In just 88 minutes, the Sun produces enough energy to meet the whole planet’s energy needs for a year. Oxford PV might not have the solution to the climate crisis, but companies like it at least take us one small step closer to that potential.
The secret to future solar capacity, it turns out, is not just the sheer number of installations – it’s also in the raw materials. Since the first cell was born in the 1950s, that material was, and largely still is silicon. Though it has come on in leaps and bounds, Oxford PV’s CTO Chris Case tells me, silicon panels will only ever be able to convert about 25% of the sun’s rays to electricity.

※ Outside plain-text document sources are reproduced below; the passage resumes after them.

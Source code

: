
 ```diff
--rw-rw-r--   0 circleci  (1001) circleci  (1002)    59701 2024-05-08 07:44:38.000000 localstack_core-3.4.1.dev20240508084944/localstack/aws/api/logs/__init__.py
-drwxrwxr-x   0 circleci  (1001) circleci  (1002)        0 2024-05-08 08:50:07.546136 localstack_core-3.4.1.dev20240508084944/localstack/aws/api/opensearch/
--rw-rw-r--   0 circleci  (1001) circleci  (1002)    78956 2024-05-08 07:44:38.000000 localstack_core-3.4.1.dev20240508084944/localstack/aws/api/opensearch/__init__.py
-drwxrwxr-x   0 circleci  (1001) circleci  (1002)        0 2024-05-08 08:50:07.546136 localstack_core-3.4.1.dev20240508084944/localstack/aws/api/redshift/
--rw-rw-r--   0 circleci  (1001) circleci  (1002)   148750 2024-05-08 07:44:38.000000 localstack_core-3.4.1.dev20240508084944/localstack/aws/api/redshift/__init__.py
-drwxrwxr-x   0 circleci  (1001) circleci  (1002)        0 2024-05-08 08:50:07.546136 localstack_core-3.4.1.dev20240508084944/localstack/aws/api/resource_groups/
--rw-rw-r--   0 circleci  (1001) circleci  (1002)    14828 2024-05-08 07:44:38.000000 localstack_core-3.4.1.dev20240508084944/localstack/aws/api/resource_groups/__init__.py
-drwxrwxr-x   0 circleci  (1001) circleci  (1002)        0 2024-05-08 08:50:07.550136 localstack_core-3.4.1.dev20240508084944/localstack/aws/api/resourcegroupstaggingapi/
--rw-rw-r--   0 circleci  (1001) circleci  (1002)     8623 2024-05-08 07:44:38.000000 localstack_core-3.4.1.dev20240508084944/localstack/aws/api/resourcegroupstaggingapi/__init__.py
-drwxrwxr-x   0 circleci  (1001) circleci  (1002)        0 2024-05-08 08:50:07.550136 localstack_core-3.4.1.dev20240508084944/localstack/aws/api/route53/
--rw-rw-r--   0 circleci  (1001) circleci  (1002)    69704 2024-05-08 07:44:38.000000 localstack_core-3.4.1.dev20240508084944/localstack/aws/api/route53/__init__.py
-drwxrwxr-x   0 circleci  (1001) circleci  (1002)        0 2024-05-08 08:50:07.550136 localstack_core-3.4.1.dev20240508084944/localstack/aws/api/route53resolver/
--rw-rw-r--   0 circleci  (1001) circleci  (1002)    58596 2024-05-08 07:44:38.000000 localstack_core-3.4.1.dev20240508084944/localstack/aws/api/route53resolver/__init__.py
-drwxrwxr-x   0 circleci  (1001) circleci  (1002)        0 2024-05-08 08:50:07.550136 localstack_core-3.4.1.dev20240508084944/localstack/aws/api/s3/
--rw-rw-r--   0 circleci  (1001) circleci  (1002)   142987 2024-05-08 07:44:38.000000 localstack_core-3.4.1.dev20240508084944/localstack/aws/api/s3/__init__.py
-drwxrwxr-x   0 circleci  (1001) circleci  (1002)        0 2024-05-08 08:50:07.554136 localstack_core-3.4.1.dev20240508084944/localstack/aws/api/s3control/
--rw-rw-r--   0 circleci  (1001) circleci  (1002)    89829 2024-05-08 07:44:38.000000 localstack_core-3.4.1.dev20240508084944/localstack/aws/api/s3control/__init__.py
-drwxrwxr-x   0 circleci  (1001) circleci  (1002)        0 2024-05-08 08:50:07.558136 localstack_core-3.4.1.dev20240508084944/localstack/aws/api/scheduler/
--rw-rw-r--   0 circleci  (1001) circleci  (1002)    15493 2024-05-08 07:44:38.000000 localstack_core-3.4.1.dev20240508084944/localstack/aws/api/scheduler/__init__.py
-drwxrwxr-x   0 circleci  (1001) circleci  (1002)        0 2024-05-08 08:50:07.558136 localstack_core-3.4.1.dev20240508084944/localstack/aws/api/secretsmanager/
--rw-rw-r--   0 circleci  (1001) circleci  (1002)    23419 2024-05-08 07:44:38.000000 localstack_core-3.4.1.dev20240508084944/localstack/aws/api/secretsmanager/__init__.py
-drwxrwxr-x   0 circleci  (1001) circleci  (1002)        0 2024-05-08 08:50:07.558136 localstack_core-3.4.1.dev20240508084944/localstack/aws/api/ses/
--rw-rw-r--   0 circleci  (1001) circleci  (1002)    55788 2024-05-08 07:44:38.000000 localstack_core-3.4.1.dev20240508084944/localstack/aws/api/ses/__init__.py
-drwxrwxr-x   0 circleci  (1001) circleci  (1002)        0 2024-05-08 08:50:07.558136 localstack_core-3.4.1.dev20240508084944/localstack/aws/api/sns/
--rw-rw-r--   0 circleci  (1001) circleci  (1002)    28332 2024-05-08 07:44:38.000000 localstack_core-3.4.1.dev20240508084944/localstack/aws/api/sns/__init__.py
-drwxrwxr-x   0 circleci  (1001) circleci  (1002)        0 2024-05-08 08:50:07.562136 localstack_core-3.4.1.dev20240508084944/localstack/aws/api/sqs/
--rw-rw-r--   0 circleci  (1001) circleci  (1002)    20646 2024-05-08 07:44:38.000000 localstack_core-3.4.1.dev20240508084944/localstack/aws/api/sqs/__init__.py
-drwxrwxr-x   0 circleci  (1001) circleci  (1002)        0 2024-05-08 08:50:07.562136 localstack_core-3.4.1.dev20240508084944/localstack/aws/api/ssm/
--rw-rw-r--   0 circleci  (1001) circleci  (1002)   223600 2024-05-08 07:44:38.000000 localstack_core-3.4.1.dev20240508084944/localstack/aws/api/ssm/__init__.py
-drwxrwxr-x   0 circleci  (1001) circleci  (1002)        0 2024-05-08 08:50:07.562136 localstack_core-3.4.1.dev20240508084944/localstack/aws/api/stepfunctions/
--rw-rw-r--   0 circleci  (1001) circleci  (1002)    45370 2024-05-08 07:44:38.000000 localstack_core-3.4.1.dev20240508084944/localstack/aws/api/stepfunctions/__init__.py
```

This is where the PV in Oxford PV’s name comes in: Perovskite, a mineral first discovered in 1839. More specifically, a perovskite layer added on top of traditional silicon-based cells. And this tandem cell taking us to more than 29.52% efficiency, with a roadmap to achieve at least 33% efficiency in the short-to-medium term, and potentially 39% in the longer term.
That increase means cheaper energy. Which in turn effectively equates to lower cost – and it is only such economic drivers, as we’ve seen in the past few years, that will truly drive the transition to renewables.
The company is in the process of completing its production facility in Germany, on a converted site originally owned by electricals giant Bosch. After fundraising, and weathering some delays due to Covid, it’s aiming to be in production in 2022, 100 megawatts’ worth of solar cells per year, in a market predicted to be 150 gigawatts-sized in 2021, with the aim then to scale rapidly – “Solar has a 25 year lifecycle, so it’s not a short-term sales process – though initially we will be marketing to those who can most benefit from the 20% efficiency gains, such as homeowners with smaller roof spaces – this is by no means a niche product.”
If we are to hit net zero, efficiency gains like those perovskite offers could well have a role to play. Especially as older cells reach the end of their operational lives, and need replacing anyway. But how did a company which is clearly a UK born technology end up being built in Germany? As the name suggests, Oxford PV was pun out of the university there, and specifically from the work of Professor Henry Snaith, a Royal Society Fellow.
Says Case, “When we made the decision to build a pilot line, it wasn’t a simple one. We looked at around 100 different sites, but we struggled to find a suitable location in the UK, or sufficient engineering talent. It’s clear all countries need to now have an interest in energy security, and there’s no reason why this can’t also be done in the UK.
“From a manufacturing point of view, in terms of weight, it’s clearly illogical to import and export glass. Especially as in the UK, you have a pioneer of that industry like Pilkington in your backyard – so why not combine both here?
“But we really need more support from the government here. Though ultimately, the UK doesn’t have that many impediments – and I don’t mean subsidies, just make it easy to buy and install solar, not just ours, anyone else’s for that matter. Three or four years ago, the UK was a European leader in the installation of solar panels – and there’s no reason why it can’t be again.”
In the week we speak, it emerged that 95% of a £1.5bn grant scheme set aside by the government for “green homes” was left unspent. Moreover, none of that was being carried over into 2022, plus only a fifth of that total currently budgeted for the next year. With this in mind, I ask Case from where he thinks the major impetus for reaching net zero might ultimately come – if not from political leaders, then what role for business? What about local co-ops or community energy groups?
Responding, Case cites two of Oxford PV’s investors – Norwegian oil company Equinor, and Legal & General, best known for insurance, but with £1tn in management: “Their vision is to help provide housing that meets sustainable requirements – that they help to drive this vision is critical.”
Naturally, Oxford PV isn’t the only company working with perovskite in solar. Others talk about more outlandish use cases – the potential for printing cells at home via inkjet printer, or placed on the sides of buildings as genuine opportunities for the future. Oxford PV began life trying to invent a new category of window, that would itself generate power.
Case says that all of the above is possible, and in fact is already being accomplished: “We would love to see all of those ideas fully explored. But in the meantime, perovskite is low cost, and easy to produce – and has the potential to really move the needle, on a global level.